The CLK DTM is even rarer-groove, as one of just 100 cars made in 2004 and combining a 580bhp version of AMG’s supercharged V8 with a full DTM makeover. It sounds great and pulls more g-force than the 235bhp 190E, although the combination of a torque-converter automatic ’box and vast motorsport shift paddles is a strange one.

Wendlinger is setting a cautious pace ahead in a fully liveried GT Formula 1 safety car – which is surprising until I experience some lurid power oversteer as the CLK’s old-fashioned stability control proves the slowness of its reactions.

On back-to-back drives in the SLS Black Series and GT R, I’m following another GT driven by Schneider. He’s a man who definitely doesn’t do slow.
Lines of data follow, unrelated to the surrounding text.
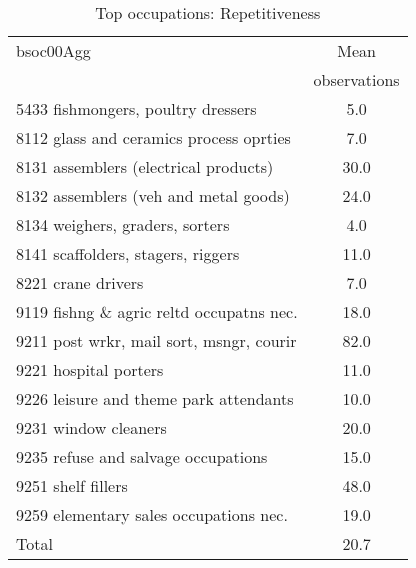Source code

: \begin{table}
	\centering
	\caption{Top occupations: Repetitiveness}
	\begin{tabular}{lc}
	\toprule	
		
bsoc00Agg&Mean \\
&observations \\
\hline
5433 fishmongers, poultry dressers&5.0 \\
8112 glass and ceramics process oprties&7.0 \\
8131 assemblers (electrical products)&30.0 \\
8132 assemblers (veh and metal goods)&24.0 \\
8134 weighers, graders, sorters&4.0 \\
8141 scaffolders, stagers, riggers&11.0 \\
8221 crane drivers&7.0 \\
9119 fishng \& agric reltd occupatns nec.&18.0 \\
9211 post wrkr, mail sort, msngr, courir&82.0 \\
9221 hospital porters&11.0 \\
9226 leisure and theme park attendants&10.0 \\
9231 window cleaners&20.0 \\
9235 refuse and salvage occupations&15.0 \\
9251 shelf fillers&48.0 \\
9259 elementary sales occupations nec.&19.0 \\
Total&20.7 \\
\bottomrule
\bottomrule
\end{tabular}
\end{table}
It’s a fascinating experience of evolution; the GT R is grippier and both achieves and holds onto speed much more easily, but the SLS sounds better, turns more keenly and delivers a much more organic-feeling driving experience.

Next up is the earliest stuff, including the chance to experience a near-exact replica of the original 1886 Benz Patent-Motorwagen and a gentle drive in a 1937 320 Combination Coupé whose limited braking powers make 78bhp feel more than adequate. There’s also a terrifying ride in a 40bhp Simplex from 1903, driven by a man who seems determined to set a record around a course of some of Immendingen’s tighter access roads. Meeting a heavily disguised AMG One prototype as we speed along serves as a reminder of for how long Mercedes has been making fast cars.

The next group is the least demanding, a ‘country road’ group drive along some of the proving ground’s 42 miles of replicated real-world routes. The pace is gentle and even an old Mercedes geek like me can raise only modest excitement for a standard W123 230E with a slushy three-speed automatic gearbox and manual windows. A 560 SEC feels more special, if no more thrilling, its V8 combining effortless progress with a big-cube burble.

I notice Japanese warning labels on the coupé, leading me to discover that Classic often buys representative used cars for use in driving events, rather than risk the mint-condition examples it saves from production. The last-built example of each model is automatically sent to the collection, and it will always be fitted with the most popular engine option and painted in the most-ordered colour.